Our case highlights the importance of keeping a wide differential diagnosis and using diagnostic algorithms appropriately in order to provide quality patient care. With cancer, and many other medical illnesses, symptomatology in any particular patient may not align with the expected presentation, and in cases such as this one, a missed diagnosis may be fatal.

Limitations

As with all case reports, there are many limitations.

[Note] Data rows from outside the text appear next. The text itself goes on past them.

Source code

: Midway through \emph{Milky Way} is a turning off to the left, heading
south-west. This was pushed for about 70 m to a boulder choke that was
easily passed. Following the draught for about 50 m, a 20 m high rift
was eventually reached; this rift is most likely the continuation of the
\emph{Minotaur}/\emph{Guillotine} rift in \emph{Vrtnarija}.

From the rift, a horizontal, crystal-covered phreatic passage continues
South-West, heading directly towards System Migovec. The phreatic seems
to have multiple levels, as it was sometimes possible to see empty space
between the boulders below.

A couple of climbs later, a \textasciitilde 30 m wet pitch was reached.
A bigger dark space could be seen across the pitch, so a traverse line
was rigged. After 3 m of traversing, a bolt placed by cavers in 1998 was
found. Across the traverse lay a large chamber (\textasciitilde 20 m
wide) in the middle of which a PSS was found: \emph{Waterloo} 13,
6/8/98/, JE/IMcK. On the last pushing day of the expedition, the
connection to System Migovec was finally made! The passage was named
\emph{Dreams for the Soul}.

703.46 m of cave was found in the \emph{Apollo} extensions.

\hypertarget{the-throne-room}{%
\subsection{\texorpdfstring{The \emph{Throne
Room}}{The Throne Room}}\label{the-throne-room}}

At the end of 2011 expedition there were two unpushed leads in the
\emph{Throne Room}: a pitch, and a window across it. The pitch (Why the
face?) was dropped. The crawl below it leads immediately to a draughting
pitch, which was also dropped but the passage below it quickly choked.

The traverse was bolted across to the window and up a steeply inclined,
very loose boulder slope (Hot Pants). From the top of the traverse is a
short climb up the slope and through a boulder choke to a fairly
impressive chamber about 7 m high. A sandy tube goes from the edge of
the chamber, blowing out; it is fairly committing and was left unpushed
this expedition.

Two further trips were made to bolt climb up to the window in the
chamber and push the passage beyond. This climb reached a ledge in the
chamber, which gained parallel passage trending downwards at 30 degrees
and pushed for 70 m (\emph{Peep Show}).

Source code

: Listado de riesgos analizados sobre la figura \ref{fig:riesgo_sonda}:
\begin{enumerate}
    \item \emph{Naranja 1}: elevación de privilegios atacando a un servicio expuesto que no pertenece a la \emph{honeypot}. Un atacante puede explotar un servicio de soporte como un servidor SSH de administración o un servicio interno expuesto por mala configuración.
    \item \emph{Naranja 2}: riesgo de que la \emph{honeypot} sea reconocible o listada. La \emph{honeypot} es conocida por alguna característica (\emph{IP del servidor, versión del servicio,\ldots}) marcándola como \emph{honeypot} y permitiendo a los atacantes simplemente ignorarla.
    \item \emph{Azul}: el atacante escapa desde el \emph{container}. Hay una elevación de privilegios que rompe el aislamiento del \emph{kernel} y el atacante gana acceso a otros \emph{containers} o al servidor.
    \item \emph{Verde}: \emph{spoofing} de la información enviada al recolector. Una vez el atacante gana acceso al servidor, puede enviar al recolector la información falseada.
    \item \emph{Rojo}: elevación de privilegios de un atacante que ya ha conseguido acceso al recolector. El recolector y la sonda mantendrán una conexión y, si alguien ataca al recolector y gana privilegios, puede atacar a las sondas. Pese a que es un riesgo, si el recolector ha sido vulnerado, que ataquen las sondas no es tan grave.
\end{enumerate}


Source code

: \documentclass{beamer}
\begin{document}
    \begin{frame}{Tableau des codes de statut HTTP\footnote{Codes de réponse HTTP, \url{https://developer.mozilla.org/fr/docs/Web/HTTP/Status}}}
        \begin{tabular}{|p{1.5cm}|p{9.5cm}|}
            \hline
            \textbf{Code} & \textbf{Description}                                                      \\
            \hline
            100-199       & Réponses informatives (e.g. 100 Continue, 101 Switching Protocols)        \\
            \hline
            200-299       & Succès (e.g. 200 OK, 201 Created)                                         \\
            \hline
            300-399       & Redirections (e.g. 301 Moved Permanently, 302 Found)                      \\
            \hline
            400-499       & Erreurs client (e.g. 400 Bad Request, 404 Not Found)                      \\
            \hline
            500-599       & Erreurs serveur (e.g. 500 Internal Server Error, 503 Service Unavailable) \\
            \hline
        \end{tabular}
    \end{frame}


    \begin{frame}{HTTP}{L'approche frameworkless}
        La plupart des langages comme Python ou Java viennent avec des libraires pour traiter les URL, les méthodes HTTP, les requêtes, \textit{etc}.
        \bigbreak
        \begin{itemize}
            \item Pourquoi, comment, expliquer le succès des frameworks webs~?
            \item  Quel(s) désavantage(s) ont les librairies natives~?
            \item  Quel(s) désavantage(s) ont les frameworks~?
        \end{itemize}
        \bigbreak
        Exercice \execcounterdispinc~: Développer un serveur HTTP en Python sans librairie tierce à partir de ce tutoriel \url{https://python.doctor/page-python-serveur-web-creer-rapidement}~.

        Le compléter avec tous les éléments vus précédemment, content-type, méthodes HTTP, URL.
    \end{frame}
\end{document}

We are unable to make any generalizations about similar patients, as this solely represents the clinical account of a single patient. Additionally, no causal relationships, statistically significant evidence, or external validity is present due to the nature of the study design.

Funding

The authors received no funding for this work.

Conflicts of Interest/Competing Interests

The authors have declared that no competing interests exist.

Consent for Publication

Verbal consent was obtained from the patient, and all efforts have been made to remove patient identifying information.